パルマは登場人物の心情に忠実に振付けているようで、空間の中で次第に変化する二人の立ち位置や全身から溢れる表情など、戸惑いながらも少しずつ近づいていく二人の情感がダイレクトに伝わってくる。特に前半、祈るように胸の前で手を合わせてから急激に走りだす二人の心躍るようなダンスは、彼と彼女が恋に落ちた瞬間を見事に表現。酒井の清楚な美しさと対照的な風間のちょっとアバンギャルドな雰囲気は、二人の住む世界の違いを瞬時に感じさせて印象的だった。

「ロミオとジュリエット」よりバルコニーのパ・ドゥ・ドゥ 酒井はな、風間自然

「ロミオとジュリエット」より
バルコニーのパ・ドゥ・ドゥ 酒井はな、風間自然
撮影/瀬戸秀美

「ロミオとジュリエット」よりバルコニーのパ・ドゥ・ドゥ 酒井はな、風間自然

「ロミオとジュリエット」より
バルコニーのパ・ドゥ・ドゥ 酒井はな、風間自然

フィナーレを飾ったのは、2015年初演の韓国のホ・ヨンスンによる『The edge of the circle』。 日本の第一線で活躍するダンサーたち、新国立劇場出身の八幡顕光、宝満直也や、元Noismの辻本知彦、梶田留以、飯田莉奈子などのプロフェッショナルなカンパニー出身の10名のダンサーのために再振付された。ヨンスンにとっては日本初上演作品となった。
タイトルはまるで謎解きのよう。円にはないと思われている角、しかし彼女は強烈な個性(エッジ)を持つ人が集まることによって一つの円ができると語る。
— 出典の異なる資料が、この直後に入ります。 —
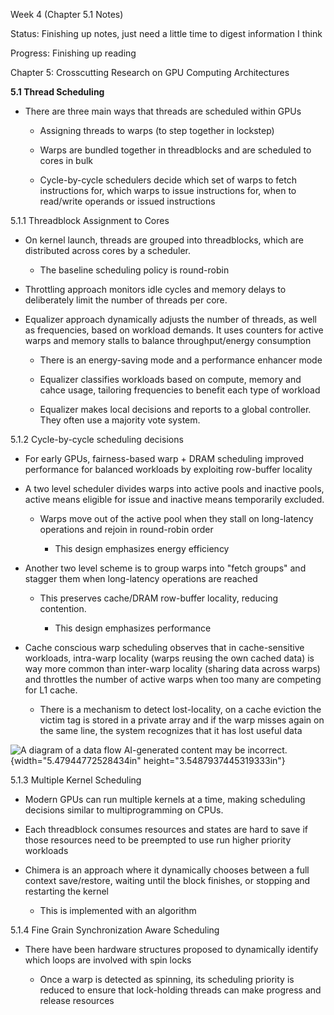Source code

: Week 4 (Chapter 5.1 Notes)

Status: Finishing up notes, just need a little time to digest
information I think

Progress: Finishing up reading

Chapter 5: Crosscutting Research on GPU Computing Architectures

**5.1 Thread Scheduling**

-   There are three main ways that threads are scheduled within GPUs

    -   Assigning threads to warps (to step together in lockstep)

    -   Warps are bundled together in threadblocks and are scheduled to
        cores in bulk

    -   Cycle-by-cycle schedulers decide which set of warps to fetch
        instructions for, which warps to issue instructions for, when to
        read/write operands or issued instructions

5.1.1 Threadblock Assignment to Cores

-   On kernel launch, threads are grouped into threadblocks, which are
    distributed across cores by a scheduler.

    -   The baseline scheduling policy is round-robin

-   Throttling approach monitors idle cycles and memory delays to
    deliberately limit the number of threads per core.

-   Equalizer approach dynamically adjusts the number of threads, as
    well as frequencies, based on workload demands. It uses counters for
    active warps and memory stalls to balance throughput/energy
    consumption

    -   There is an energy-saving mode and a performance enhancer mode

    -   Equalizer classifies workloads based on compute, memory and
        cahce usage, tailoring frequencies to benefit each type of
        workload

    -   Equalizer makes local decisions and reports to a global
        controller. They often use a majority vote system.

5.1.2 Cycle-by-cycle scheduling decisions

-   For early GPUs, fairness-based warp + DRAM scheduling improved
    performance for balanced workloads by exploiting row-buffer locality

-   A two level scheduler divides warps into active pools and inactive
    pools, active means eligible for issue and inactive means
    temporarily excluded.

    -   Warps move out of the active pool when they stall on
        long-latency operations and rejoin in round-robin order

        -   This design emphasizes energy efficiency

-   Another two level scheme is to group warps into "fetch groups" and
    stagger them when long-latency operations are reached

    -   This preserves cache/DRAM row-buffer locality, reducing
        contention.

        -   This design emphasizes performance

-   Cache conscious warp scheduling observes that in cache-sensitive
    workloads, intra-warp locality (warps reusing the own cached data)
    is way more common than inter-warp locality (sharing data across
    warps) and throttles the number of active warps when too many are
    competing for L1 cache.

    -   There is a mechanism to detect lost-locality, on a cache
        eviction the victim tag is stored in a private array and if the
        warp misses again on the same line, the system recognizes that
        it has lost useful data

![A diagram of a data flow AI-generated content may be
incorrect.](image12.pngpng){width="5.47944772528434in"
height="3.5487937445319333in"}

5.1.3 Multiple Kernel Scheduling

-   Modern GPUs can run multiple kernels at a time, making scheduling
    decisions similar to multiprogramming on CPUs.

-   Each threadblock consumes resources and states are hard to save if
    those resources need to be preempted to use run higher priority
    workloads

-   Chimera is an approach where it dynamically chooses between a full
    context save/restore, waiting until the block finishes, or stopping
    and restarting the kernel

    -   This is implemented with an algorithm

5.1.4 Fine Grain Synchronization Aware Scheduling

-   There have been hardware structures proposed to dynamically identify
    which loops are involved with spin locks

    -   Once a warp is detected as spinning, its scheduling priority is
        reduced to ensure that lock-holding threads can make progress
        and release resources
その思想は個の集うコミュニティの成り立ちをも思い起こさせる。

「The edge of the circle」辻本知彦

「The edge of the circle」辻本知彦
撮影/瀬戸秀美

幕開けは暗転、薄っすらと舞台中央に円形の明かりが灯る。グレーの上着に短パンといった体のラインが浮き立つ衣装のダンサーたちの歩みが見えてくるや、中央最前列の女性ダンサーがひとり踊り始める。儀式のようなこの飯田莉奈子のシンプルかつ強い動きに応答するかのように、男女のカップルが集団の中から少しずつ離れていき、それぞれの身体で会話を始める。その対話はバレエアカデミックの技法をベースにした動きを中心に構成されており、宙に向かって高く足を挙げたり、頭の上まで抱えるリフトなど一目でわかる難しい技術が多い。さらになるほどウィリアム・フォーサイスの洗礼を受けたヨンスンらしく、バレエを拡張したオフバランスやコンタクトなど、高度なコンテンポラリーのテクニックも要求される振付だ。

「The edge of the circle」宝満直也 飯田利奈子

「The edge of the circle」宝満直也 飯田利奈子
撮影/瀬戸秀美

タイトルを強調するかのごとく、舞台床には円形のあるいはエッジの効いた角形の照明が映し出される。この明かりに導かれるように移動しながら男女は関係を継続し、それぞれの物語を紡ぎだす。ハイライトとなるのは、マックス・リヒターによる『四季』(ヴィヴァルディの原曲を再構成)に触発されるように全員でいっせいに舞う迫力あるアンサンブルだ。前後に肩で息をするように身体を動かしたり、床を叩くなど、空間を震わせるような印象的な動きと瞬発的かつ連綿と連なる振付が空間を支配する。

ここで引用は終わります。